**PROBLEM:** Return the lines of the data below exactly. Start at the first and end with the line containing "cultural properties: most".

[PROVIDED RECORDS]

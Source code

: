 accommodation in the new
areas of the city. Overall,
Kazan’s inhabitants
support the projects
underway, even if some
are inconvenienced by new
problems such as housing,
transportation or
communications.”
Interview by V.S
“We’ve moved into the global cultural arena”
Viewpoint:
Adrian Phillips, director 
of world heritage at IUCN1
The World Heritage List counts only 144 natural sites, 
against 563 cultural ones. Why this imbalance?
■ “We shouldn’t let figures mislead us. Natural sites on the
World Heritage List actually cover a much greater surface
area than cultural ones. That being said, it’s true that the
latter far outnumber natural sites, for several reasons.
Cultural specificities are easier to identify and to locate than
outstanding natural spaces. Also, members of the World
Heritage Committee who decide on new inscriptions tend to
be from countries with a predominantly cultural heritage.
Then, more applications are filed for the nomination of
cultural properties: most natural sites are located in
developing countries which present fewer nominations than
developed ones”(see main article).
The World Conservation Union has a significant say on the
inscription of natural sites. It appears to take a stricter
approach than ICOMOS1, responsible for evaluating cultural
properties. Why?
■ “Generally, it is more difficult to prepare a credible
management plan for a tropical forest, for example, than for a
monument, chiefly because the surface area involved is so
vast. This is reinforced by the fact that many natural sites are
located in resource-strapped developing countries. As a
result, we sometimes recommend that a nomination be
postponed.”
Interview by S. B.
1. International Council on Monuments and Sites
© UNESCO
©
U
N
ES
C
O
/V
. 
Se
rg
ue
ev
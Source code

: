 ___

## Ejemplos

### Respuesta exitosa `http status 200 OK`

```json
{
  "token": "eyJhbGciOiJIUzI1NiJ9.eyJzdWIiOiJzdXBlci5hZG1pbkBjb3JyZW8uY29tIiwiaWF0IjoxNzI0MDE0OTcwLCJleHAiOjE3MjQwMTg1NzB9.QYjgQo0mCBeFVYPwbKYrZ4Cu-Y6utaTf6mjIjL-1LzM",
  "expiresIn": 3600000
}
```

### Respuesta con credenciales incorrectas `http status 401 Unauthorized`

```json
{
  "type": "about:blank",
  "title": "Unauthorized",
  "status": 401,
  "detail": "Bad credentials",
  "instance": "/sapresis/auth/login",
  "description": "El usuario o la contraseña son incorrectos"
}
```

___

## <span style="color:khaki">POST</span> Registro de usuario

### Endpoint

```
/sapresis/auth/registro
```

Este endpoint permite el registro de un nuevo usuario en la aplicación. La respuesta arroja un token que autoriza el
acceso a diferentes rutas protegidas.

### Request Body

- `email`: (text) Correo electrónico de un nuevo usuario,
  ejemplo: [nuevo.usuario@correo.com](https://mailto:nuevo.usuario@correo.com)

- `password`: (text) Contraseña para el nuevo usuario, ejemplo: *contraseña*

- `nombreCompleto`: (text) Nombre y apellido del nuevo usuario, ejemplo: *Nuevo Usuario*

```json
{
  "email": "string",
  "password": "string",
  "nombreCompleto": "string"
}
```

[/PROVIDED RECORDS]

**TASK OUTPUT:**
Source code

: accommodation in the new
areas of the city. Overall,
Kazan’s inhabitants
support the projects
underway, even if some
are inconvenienced by new
problems such as housing,
transportation or
communications.”
Interview by V.S
“We’ve moved into the global cultural arena”
Viewpoint:
Adrian Phillips, director 
of world heritage at IUCN1
The World Heritage List counts only 144 natural sites, 
against 563 cultural ones. Why this imbalance?
■ “We shouldn’t let figures mislead us. Natural sites on the
World Heritage List actually cover a much greater surface
area than cultural ones. That being said, it’s true that the
latter far outnumber natural sites, for several reasons.
Cultural specificities are easier to identify and to locate than
outstanding natural spaces. Also, members of the World
Heritage Committee who decide on new inscriptions tend to
be from countries with a predominantly cultural heritage.
Then, more applications are filed for the nomination of
cultural properties: most natural sites are located in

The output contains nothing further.